── SUPPLIED RECORDS ──

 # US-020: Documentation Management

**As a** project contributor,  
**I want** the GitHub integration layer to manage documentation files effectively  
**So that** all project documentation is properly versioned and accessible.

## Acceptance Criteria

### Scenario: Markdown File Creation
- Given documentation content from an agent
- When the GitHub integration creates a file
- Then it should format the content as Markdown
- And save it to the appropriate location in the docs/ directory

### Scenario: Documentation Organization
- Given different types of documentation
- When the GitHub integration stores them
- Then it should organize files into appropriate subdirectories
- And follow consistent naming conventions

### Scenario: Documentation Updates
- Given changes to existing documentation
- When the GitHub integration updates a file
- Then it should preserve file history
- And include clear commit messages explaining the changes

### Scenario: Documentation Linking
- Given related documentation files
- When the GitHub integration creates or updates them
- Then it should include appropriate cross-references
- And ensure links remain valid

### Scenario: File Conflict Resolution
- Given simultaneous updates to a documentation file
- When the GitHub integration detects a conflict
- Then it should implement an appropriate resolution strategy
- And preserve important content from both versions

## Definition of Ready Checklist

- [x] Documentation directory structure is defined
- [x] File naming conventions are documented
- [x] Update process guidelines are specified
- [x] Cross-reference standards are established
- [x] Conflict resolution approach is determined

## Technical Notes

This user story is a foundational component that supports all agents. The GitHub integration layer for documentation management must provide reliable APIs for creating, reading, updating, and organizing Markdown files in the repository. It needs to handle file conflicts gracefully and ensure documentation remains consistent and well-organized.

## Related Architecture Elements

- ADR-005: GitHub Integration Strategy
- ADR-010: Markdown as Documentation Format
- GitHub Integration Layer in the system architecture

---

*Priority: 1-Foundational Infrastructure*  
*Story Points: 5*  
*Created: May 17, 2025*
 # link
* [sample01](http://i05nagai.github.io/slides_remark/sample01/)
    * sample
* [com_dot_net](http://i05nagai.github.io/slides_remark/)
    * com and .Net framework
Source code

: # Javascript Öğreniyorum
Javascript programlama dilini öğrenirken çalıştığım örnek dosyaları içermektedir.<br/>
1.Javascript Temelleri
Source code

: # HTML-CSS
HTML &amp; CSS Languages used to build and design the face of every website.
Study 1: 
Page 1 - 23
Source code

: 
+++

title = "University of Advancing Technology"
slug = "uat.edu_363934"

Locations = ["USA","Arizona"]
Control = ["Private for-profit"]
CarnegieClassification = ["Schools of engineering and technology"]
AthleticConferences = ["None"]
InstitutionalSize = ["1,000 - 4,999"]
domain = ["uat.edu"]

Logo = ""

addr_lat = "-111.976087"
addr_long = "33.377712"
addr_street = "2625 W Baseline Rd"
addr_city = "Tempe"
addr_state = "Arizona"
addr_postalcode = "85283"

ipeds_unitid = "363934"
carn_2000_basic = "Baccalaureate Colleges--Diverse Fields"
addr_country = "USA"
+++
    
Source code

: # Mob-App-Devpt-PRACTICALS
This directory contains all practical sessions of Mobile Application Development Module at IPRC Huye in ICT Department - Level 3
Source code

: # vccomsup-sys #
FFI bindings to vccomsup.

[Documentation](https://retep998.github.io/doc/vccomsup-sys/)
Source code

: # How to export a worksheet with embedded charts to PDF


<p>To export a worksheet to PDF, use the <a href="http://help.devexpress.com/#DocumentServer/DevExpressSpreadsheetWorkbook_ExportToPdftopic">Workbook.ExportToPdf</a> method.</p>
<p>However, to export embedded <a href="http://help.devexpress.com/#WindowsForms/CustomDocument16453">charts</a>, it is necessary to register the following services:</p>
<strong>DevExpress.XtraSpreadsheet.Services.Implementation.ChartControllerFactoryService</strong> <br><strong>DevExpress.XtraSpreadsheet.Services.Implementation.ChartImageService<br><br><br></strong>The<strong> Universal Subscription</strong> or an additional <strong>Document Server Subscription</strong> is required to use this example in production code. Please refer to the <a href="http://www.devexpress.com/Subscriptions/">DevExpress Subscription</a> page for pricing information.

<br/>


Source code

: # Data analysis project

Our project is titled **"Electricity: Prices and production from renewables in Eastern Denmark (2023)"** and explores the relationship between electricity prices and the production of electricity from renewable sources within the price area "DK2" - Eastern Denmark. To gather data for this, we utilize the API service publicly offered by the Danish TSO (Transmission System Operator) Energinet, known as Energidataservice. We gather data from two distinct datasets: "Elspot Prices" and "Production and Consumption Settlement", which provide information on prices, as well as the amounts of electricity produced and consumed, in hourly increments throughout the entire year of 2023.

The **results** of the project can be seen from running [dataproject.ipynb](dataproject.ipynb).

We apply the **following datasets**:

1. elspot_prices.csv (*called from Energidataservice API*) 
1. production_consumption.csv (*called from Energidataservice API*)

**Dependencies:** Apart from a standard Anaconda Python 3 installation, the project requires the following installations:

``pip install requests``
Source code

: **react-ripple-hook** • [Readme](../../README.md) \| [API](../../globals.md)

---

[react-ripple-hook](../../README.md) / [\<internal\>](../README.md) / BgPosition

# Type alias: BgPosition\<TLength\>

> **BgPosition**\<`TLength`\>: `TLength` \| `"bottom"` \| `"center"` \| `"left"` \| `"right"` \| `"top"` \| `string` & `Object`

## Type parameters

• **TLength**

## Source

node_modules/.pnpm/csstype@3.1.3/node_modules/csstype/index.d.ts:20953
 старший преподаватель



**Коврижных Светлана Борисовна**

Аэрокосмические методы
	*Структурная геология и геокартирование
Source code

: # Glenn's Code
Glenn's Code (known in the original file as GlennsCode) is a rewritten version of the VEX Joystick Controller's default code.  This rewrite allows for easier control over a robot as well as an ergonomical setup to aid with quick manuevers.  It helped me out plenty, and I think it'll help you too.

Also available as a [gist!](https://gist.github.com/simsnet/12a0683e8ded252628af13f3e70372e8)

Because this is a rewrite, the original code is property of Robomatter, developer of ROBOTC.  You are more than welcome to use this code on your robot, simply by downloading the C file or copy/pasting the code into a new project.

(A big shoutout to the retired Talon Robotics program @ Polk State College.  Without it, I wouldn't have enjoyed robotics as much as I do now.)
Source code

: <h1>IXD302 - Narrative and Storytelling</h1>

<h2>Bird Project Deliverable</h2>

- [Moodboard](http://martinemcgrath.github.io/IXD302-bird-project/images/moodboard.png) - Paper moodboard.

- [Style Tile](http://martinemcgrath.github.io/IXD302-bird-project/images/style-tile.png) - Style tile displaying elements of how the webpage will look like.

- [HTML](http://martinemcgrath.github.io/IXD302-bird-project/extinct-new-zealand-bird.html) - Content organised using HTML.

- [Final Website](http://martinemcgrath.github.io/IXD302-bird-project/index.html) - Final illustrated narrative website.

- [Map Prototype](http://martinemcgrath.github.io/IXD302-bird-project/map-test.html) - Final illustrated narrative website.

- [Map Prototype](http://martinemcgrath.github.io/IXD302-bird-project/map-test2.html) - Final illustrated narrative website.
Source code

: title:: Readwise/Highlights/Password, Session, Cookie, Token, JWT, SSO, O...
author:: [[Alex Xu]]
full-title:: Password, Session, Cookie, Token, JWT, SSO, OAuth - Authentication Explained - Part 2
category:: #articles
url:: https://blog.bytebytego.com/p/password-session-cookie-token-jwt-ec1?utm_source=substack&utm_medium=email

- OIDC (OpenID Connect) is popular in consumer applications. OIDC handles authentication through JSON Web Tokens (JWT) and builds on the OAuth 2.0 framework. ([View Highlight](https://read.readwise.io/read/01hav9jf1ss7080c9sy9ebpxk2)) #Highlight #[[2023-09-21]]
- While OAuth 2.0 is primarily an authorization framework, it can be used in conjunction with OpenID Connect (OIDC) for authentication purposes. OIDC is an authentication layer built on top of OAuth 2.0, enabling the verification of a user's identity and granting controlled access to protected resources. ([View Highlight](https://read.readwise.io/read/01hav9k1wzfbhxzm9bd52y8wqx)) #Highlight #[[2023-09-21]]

───

REQUIRED WORK:
Lines after the one containing "- Given documentation content from an agent" are not part of the task. Output the entries exactly from their first line through that one.

ANSWER BOX:
 # US-020: Documentation Management

**As a** project contributor,  
**I want** the GitHub integration layer to manage documentation files effectively  
**So that** all project documentation is properly versioned and accessible.

## Acceptance Criteria

### Scenario: Markdown File Creation
- Given documentation content from an agent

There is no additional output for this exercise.